## The task
Below are entries; repeat exactly, and nothing else, the lines from the one holding "http://127.0.0.1:8000/polls/" through the one holding "## Step 4: Test Risu", inclusive. Leave the pictures out.

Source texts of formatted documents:
■ ■ ■ ■ ■ ■ ■

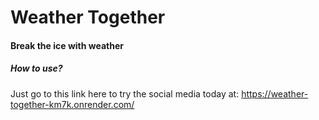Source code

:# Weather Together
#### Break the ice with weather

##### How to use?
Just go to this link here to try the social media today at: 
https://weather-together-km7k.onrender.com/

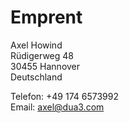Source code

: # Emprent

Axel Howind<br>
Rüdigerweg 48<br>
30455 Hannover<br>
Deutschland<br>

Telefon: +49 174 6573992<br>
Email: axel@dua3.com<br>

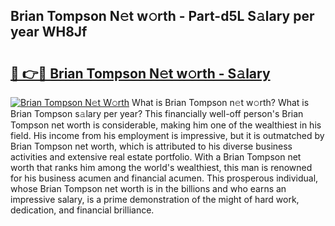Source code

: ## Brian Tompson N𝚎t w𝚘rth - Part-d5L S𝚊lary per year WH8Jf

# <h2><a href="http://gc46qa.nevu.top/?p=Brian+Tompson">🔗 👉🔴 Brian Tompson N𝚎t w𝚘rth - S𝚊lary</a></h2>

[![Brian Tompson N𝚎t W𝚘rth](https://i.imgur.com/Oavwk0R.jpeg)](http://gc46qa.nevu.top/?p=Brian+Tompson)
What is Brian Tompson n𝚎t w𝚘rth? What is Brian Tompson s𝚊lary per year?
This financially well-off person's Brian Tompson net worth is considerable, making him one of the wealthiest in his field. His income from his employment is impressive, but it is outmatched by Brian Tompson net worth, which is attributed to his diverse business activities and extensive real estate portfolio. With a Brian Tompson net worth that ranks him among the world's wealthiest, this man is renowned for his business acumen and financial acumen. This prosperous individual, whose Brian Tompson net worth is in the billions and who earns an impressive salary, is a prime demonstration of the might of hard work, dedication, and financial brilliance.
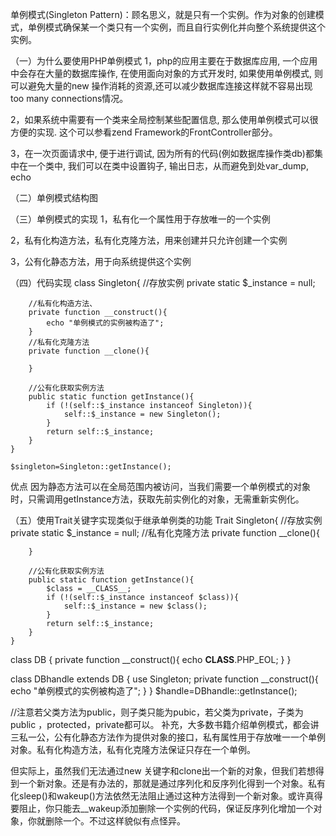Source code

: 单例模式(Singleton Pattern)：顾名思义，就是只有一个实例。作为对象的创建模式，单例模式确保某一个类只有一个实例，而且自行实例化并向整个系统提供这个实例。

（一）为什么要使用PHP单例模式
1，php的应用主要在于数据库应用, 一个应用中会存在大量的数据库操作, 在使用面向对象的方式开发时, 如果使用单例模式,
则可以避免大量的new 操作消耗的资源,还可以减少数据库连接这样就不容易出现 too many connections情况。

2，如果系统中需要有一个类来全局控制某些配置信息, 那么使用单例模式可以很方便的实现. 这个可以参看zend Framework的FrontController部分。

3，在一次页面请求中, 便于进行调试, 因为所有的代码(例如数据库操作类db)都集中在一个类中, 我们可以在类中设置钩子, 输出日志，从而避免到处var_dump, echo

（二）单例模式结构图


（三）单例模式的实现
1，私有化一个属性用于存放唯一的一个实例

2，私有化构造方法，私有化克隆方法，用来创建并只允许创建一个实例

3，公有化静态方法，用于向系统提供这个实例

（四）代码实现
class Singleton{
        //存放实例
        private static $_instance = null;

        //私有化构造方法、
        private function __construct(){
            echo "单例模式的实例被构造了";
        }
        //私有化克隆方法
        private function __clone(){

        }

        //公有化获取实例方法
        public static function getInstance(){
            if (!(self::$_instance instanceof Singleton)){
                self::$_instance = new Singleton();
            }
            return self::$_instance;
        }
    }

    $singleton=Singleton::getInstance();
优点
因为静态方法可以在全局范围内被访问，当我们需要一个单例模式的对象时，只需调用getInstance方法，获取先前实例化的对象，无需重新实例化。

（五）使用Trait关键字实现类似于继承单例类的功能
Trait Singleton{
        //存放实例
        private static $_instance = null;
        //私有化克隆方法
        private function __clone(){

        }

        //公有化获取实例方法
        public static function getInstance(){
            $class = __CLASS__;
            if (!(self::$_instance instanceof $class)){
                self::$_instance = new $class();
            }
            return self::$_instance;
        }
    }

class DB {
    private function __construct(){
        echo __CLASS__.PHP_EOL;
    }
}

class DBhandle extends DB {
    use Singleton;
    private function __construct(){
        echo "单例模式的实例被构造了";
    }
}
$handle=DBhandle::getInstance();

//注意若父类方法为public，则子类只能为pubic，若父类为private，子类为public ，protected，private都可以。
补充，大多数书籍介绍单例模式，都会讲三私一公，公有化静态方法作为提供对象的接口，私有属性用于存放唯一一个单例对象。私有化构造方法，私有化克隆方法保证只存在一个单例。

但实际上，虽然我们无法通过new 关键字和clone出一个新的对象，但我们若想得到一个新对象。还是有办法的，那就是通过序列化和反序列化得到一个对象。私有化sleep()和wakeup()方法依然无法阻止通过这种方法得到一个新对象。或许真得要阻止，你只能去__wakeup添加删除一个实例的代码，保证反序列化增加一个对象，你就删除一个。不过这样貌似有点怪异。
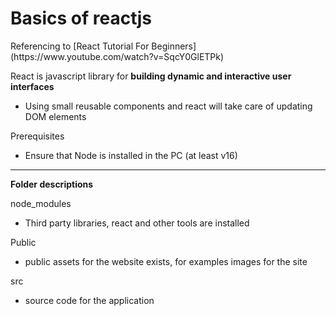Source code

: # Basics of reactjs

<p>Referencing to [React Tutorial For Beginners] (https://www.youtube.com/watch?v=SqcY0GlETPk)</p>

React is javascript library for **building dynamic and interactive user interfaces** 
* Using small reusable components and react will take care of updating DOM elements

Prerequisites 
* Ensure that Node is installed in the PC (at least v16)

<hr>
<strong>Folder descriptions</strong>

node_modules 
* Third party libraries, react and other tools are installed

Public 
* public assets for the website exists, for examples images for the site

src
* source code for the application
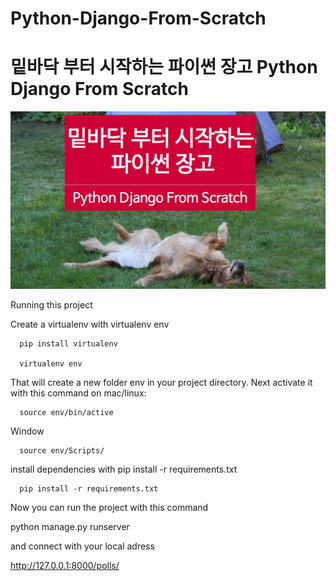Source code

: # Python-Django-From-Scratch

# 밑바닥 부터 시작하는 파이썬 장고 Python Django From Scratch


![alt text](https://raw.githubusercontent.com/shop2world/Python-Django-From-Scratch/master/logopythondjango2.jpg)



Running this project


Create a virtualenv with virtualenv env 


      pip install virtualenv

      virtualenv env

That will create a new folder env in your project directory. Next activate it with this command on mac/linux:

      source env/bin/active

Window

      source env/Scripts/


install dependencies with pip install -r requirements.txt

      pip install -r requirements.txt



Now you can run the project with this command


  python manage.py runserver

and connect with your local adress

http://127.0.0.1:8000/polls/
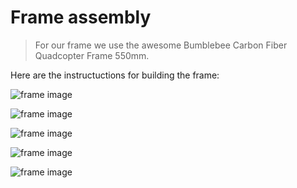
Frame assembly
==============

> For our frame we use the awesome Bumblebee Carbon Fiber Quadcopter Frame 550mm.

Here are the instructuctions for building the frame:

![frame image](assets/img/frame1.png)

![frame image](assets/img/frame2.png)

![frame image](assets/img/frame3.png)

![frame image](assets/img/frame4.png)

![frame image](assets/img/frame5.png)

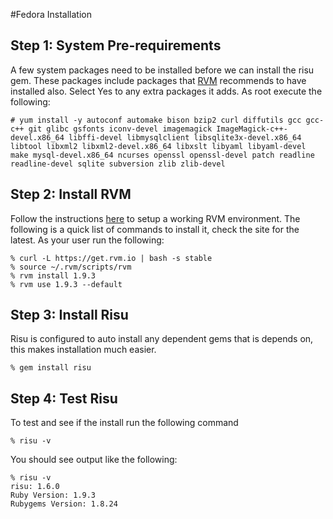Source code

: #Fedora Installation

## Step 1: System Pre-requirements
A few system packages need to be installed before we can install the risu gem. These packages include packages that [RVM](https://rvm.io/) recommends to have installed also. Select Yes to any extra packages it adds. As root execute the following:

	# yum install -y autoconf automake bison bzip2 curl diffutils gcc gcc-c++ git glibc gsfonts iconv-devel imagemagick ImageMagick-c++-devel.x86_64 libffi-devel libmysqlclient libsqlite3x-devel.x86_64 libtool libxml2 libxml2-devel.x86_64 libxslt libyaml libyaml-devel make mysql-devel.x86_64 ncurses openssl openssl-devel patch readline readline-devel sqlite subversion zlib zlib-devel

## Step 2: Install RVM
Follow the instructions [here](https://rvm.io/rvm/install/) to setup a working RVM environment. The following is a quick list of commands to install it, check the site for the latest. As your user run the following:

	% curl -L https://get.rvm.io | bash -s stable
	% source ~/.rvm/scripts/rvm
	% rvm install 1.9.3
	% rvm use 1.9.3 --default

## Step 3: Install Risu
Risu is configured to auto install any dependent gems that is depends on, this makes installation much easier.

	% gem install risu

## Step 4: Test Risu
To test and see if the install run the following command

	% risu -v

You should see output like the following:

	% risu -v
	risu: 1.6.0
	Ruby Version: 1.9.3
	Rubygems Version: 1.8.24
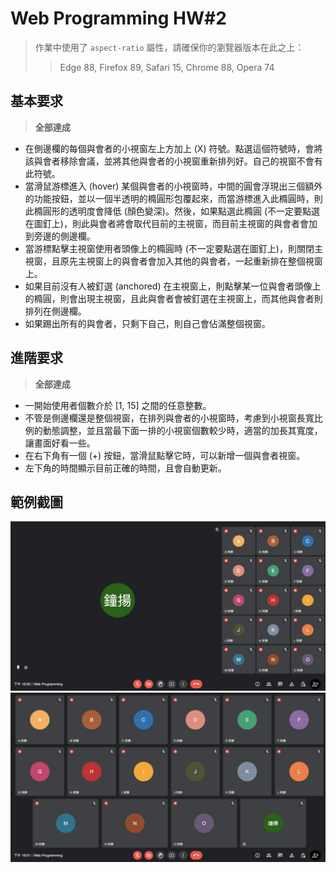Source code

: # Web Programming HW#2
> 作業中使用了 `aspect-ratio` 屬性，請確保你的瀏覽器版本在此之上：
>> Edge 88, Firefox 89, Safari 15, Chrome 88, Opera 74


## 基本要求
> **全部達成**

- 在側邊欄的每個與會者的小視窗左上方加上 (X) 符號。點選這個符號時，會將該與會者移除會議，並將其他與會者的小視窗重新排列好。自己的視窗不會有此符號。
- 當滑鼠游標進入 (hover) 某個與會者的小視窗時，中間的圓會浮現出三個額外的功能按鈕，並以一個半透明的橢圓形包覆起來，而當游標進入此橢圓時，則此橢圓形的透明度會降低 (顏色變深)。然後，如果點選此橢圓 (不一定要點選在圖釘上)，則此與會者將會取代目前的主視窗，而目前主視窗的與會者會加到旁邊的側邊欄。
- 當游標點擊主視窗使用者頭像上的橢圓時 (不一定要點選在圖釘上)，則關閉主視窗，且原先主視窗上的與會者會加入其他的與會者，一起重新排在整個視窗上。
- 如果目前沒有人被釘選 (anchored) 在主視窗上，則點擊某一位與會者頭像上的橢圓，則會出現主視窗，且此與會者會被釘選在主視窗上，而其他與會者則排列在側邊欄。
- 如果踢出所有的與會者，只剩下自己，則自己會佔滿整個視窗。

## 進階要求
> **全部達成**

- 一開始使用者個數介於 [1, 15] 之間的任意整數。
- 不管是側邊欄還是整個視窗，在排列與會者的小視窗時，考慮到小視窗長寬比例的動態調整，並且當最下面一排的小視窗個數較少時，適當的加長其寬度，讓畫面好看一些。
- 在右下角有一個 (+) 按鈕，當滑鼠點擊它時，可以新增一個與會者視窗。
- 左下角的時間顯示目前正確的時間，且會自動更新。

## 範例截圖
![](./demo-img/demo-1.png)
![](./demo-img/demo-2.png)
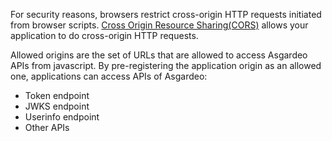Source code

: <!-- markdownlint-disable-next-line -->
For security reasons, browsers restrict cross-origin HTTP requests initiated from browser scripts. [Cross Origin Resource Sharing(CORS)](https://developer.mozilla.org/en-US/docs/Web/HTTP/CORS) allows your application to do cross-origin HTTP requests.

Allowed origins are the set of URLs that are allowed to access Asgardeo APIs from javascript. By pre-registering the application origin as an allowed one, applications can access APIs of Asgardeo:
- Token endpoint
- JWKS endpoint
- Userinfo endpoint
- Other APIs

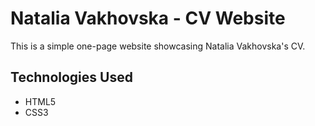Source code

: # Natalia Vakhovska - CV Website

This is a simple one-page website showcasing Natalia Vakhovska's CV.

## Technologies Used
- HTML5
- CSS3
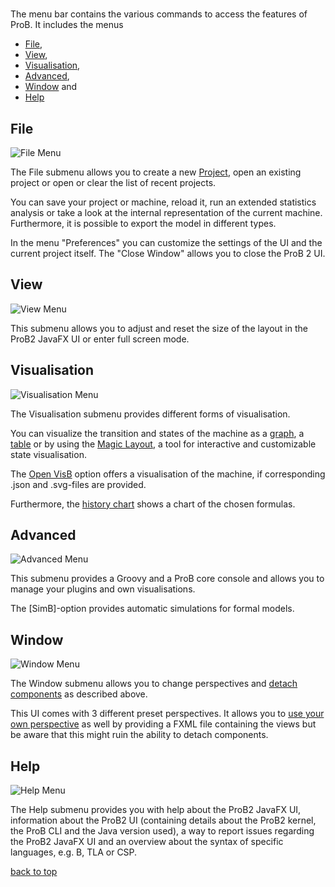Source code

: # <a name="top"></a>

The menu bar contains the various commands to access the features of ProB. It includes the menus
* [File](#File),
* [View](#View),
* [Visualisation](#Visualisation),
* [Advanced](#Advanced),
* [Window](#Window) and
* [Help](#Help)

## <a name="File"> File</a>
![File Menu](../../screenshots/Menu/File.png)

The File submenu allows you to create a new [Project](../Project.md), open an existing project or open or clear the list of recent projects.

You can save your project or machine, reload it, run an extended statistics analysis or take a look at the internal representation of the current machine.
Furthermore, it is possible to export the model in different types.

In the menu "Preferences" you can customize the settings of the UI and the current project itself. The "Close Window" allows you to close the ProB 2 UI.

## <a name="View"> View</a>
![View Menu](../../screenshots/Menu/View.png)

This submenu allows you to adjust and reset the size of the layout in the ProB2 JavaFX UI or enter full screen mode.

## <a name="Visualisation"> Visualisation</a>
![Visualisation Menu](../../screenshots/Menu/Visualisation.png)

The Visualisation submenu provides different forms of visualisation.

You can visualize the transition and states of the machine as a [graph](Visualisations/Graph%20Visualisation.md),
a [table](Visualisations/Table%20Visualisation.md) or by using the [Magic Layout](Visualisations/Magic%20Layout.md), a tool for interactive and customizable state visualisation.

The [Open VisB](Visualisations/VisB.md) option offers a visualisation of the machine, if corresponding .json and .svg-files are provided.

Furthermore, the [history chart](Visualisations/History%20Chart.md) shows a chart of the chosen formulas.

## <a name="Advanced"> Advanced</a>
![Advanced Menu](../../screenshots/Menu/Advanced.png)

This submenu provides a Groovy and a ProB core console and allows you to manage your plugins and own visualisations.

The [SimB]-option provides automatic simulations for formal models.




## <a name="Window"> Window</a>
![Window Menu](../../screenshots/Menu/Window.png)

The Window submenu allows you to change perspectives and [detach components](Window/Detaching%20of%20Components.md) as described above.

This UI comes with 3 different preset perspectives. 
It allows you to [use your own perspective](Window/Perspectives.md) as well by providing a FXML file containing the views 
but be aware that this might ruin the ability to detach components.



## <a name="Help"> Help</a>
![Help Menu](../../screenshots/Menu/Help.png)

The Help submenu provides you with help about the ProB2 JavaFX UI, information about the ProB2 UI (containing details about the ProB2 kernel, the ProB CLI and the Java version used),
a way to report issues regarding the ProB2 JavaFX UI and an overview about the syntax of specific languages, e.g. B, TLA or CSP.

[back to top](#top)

■ ■ ■ ■ ■ ■ ■

## Completed task
http://127.0.0.1:8000/polls/
Frame assembly
==============

> For our frame we use the awesome Bumblebee Carbon Fiber Quadcopter Frame 550mm.

Here are the instructuctions for building the frame:

![frame image](assets/img/frame1.png)

![frame image](assets/img/frame2.png)

![frame image](assets/img/frame3.png)

![frame image](assets/img/frame4.png)

![frame image](assets/img/frame5.png)

Source code

: #Fedora Installation

## Step 1: System Pre-requirements
A few system packages need to be installed before we can install the risu gem. These packages include packages that [RVM](https://rvm.io/) recommends to have installed also. Select Yes to any extra packages it adds. As root execute the following:

	# yum install -y autoconf automake bison bzip2 curl diffutils gcc gcc-c++ git glibc gsfonts iconv-devel imagemagick ImageMagick-c++-devel.x86_64 libffi-devel libmysqlclient libsqlite3x-devel.x86_64 libtool libxml2 libxml2-devel.x86_64 libxslt libyaml libyaml-devel make mysql-devel.x86_64 ncurses openssl openssl-devel patch readline readline-devel sqlite subversion zlib zlib-devel

## Step 2: Install RVM
Follow the instructions [here](https://rvm.io/rvm/install/) to setup a working RVM environment. The following is a quick list of commands to install it, check the site for the latest. As your user run the following:

	% curl -L https://get.rvm.io | bash -s stable
	% source ~/.rvm/scripts/rvm
	% rvm install 1.9.3
	% rvm use 1.9.3 --default

## Step 3: Install Risu
Risu is configured to auto install any dependent gems that is depends on, this makes installation much easier.

	% gem install risu

## Step 4: Test Risu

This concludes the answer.